Canadian non-profit organization for writers

The Writers’ Union of Canada (TWUC) is the national organization of professionally published writers. TWUC was founded in 1973 to work with governments, publishers, booksellers, and readers to improve the conditions of Canadian writers. TWUC advocates on behalf of writers’ collective interests, and delivers value to members through advocacy, community, and information. TWUC believes in a thriving, diverse Canadian culture that values and supports writers. As of 2024, the Union is over 2,800 members strong.

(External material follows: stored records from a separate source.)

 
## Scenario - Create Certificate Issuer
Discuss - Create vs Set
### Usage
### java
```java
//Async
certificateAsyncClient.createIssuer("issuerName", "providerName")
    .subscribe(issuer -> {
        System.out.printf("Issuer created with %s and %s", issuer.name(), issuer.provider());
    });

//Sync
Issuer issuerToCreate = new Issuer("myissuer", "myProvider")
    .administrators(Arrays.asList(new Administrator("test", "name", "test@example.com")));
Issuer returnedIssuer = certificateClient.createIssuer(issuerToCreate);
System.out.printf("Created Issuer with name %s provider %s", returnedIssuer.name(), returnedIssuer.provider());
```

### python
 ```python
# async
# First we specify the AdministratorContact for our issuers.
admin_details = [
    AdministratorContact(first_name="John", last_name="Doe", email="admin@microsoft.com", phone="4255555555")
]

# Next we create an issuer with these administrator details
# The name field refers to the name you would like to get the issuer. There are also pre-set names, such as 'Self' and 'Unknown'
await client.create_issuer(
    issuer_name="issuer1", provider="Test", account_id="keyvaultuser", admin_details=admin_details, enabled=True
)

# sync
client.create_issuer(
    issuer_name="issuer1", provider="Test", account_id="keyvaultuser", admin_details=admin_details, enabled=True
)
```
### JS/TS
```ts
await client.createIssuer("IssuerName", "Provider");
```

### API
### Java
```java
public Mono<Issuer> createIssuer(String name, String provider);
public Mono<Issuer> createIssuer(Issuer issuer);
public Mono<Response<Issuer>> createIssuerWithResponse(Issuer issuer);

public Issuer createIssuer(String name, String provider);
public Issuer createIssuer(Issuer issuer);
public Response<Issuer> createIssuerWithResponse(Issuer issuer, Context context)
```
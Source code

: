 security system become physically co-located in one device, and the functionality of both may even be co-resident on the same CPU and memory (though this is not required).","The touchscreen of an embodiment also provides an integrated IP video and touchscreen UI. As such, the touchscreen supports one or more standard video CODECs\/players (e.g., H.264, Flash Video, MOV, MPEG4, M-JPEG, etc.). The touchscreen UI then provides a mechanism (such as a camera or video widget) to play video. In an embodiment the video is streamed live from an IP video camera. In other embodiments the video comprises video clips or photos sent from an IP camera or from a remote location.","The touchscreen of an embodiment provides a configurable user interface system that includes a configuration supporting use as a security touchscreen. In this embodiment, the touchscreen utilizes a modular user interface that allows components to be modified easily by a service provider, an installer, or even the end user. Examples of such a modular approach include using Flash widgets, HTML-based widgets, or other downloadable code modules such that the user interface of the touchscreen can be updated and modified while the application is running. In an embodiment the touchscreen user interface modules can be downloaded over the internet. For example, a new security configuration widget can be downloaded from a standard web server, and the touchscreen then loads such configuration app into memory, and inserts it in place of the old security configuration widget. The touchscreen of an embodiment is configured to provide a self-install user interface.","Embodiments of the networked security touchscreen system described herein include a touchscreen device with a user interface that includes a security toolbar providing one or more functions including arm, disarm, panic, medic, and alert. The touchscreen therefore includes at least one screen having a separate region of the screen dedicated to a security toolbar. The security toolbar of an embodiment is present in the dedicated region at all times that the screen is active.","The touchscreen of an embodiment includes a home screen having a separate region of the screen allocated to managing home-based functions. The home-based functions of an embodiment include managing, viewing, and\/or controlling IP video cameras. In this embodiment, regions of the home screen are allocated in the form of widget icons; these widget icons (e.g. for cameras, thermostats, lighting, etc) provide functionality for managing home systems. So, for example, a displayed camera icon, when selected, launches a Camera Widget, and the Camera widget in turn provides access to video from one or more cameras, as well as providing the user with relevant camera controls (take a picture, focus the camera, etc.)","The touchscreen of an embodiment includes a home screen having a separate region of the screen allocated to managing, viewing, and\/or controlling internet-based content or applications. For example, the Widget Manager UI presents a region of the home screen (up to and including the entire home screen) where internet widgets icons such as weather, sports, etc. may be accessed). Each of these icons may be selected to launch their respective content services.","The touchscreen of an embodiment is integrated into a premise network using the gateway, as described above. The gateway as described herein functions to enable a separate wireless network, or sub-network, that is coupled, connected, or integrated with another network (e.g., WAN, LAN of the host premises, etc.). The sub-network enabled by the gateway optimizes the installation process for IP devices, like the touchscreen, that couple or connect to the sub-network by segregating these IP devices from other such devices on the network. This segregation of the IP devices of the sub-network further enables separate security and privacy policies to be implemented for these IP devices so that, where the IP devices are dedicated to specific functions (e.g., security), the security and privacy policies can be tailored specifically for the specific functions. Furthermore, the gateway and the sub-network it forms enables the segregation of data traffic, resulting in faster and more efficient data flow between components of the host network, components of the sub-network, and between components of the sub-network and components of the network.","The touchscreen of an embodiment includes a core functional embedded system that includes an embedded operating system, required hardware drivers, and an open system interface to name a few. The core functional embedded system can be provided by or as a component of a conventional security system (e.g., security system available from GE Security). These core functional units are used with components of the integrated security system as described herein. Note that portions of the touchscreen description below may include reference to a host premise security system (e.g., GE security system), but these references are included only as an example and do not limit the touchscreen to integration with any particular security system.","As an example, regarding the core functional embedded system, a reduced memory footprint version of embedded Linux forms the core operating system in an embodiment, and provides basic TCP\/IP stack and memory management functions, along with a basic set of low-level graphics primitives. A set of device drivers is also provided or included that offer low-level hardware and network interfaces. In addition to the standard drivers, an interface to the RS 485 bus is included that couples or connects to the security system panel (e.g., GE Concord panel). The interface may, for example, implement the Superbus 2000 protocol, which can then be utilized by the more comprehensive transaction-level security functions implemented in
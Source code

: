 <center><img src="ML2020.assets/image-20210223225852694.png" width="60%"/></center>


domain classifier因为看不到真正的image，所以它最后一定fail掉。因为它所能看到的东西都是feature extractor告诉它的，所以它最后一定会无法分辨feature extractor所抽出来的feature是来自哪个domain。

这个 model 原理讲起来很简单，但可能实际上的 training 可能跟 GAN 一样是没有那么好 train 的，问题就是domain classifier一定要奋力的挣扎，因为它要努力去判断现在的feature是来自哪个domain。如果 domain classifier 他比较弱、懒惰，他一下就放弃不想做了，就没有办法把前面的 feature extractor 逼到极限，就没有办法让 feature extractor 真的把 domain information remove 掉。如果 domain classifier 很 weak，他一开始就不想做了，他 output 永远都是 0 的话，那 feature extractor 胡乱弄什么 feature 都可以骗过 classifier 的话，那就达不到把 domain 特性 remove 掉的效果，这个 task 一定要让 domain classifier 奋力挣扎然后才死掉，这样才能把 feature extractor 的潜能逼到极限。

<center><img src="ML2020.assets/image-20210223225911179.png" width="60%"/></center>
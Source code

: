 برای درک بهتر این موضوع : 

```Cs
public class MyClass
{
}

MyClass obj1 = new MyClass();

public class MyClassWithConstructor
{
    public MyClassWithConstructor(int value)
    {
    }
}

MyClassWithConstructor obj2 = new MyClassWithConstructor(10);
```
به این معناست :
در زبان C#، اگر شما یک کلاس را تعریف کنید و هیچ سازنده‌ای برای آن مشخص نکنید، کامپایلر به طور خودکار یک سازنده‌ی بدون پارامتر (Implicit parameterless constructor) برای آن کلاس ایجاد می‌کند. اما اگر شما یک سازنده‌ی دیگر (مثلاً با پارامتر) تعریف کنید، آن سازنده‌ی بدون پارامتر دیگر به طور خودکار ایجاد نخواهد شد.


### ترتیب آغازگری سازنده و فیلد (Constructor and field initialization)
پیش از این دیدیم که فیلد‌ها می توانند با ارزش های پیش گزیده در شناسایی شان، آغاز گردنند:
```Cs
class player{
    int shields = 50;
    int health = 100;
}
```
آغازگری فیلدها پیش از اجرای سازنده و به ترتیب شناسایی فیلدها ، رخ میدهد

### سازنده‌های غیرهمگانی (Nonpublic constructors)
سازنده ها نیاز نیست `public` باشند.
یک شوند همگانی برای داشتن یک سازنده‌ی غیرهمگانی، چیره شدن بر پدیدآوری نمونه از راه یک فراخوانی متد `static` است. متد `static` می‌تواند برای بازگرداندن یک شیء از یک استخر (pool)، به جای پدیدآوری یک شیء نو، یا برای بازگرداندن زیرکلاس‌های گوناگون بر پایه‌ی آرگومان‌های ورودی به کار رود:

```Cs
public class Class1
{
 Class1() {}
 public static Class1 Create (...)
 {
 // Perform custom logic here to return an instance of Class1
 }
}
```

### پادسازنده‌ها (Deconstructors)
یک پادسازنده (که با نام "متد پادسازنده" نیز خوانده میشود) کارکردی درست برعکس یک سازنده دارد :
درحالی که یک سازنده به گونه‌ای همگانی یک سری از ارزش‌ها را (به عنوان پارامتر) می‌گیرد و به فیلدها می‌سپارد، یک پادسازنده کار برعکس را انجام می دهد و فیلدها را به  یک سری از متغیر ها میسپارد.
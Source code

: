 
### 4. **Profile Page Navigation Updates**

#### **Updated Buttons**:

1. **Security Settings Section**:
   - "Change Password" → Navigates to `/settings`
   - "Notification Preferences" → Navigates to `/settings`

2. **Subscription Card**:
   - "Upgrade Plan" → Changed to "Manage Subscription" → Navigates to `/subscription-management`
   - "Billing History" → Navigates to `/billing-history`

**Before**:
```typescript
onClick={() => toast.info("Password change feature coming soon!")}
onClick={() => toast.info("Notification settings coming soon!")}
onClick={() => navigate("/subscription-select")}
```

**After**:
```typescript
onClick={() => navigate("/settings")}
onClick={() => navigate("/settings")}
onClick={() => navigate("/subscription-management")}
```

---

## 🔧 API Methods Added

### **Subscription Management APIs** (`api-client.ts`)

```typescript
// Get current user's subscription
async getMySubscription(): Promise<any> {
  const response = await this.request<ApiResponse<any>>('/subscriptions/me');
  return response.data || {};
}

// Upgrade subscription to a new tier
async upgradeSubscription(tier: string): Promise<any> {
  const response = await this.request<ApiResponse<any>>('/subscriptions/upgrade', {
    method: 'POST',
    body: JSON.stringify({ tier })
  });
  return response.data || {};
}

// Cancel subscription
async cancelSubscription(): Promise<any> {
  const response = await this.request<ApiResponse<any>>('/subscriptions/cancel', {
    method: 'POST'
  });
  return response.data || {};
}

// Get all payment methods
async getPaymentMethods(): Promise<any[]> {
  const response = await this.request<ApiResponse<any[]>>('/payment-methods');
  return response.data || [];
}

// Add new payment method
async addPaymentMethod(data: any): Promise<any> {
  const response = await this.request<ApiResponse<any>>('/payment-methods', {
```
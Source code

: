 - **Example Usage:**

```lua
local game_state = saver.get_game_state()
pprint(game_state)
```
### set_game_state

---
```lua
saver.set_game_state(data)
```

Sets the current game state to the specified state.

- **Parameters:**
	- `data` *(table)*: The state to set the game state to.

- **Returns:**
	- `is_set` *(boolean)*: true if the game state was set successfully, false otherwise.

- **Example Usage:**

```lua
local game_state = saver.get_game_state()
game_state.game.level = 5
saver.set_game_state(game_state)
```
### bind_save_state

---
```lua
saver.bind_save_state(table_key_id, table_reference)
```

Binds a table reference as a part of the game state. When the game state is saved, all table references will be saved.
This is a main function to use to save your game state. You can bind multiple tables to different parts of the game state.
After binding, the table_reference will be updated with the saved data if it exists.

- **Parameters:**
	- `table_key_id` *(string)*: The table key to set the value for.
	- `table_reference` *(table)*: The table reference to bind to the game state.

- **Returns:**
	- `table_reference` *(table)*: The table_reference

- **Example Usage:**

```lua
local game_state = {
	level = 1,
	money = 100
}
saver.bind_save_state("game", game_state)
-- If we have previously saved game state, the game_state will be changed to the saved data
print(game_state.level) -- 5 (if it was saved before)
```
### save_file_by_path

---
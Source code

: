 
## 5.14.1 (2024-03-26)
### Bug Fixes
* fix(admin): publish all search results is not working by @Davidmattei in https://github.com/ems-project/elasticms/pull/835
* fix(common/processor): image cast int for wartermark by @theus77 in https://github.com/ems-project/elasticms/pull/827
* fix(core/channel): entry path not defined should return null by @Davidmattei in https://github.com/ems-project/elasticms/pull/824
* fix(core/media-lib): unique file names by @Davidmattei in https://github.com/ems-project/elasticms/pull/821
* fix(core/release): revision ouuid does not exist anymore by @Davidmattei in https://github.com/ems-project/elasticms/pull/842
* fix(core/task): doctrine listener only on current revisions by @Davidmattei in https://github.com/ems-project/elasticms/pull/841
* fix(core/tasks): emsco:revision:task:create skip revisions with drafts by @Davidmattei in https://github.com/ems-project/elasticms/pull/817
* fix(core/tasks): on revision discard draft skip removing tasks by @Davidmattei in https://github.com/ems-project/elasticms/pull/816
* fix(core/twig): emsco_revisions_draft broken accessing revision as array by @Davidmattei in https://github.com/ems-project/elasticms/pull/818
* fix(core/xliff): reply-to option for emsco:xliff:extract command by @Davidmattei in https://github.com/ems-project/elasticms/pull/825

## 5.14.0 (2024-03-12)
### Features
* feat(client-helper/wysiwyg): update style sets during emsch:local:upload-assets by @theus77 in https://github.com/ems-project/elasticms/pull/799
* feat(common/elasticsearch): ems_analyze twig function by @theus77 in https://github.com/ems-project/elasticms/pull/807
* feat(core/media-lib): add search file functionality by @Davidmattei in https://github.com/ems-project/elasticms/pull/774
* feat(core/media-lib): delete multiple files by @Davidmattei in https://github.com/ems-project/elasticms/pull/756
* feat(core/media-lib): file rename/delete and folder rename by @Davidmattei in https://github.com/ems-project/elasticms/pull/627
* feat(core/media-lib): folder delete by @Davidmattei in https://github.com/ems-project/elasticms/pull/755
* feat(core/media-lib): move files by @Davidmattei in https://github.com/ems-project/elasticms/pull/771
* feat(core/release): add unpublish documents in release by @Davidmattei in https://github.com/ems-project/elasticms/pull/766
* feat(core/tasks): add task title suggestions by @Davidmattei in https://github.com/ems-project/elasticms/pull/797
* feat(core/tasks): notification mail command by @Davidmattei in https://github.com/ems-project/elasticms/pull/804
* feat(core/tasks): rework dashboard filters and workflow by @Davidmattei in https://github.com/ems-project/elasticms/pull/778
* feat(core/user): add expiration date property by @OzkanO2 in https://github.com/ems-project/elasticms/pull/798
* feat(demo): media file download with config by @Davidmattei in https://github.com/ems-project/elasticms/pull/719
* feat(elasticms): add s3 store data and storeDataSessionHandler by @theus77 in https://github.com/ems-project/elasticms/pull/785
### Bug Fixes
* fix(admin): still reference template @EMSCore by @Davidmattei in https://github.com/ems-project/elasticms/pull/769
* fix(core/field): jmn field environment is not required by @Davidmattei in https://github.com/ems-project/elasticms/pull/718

The Union administers the Danuta Gleed Literary Award for the best first collection of short stories in English published in Canada. TWUC also administers the Short Prose Competition for Emerging Writers, which aims to discover, encourage, and promote new writers of short prose in order to provide opportunity and exposure to developing writers.

Each year the Union awards the Freedom to Read Award as part of the celebration of Freedom to Read Week across Canada in February of each year. The award recognizes work in support of freedom of expression. Recipients have included authors Derek Finkle and Charles Montpetit as well as former MP Wendy Lill, Toronto lawyer Clayton Ruby, and Janine Fuller, owner of Vancouver's embattled Little Sisters bookstore.

Danny Ramadan is the Chair of The Writers' Union of Canada. John Degen is its Chief Executive Officer. Past chairs have included noted authors Marian Engel, Margaret Atwood, Pierre Berton, June Callwood, Timothy Findley, Graeme Gibson, Susan Musgrave, Paul Quarrington, Maggie Siggins, Susan McCaslin and Susan Swan.

TWUC headquarters are based in Toronto.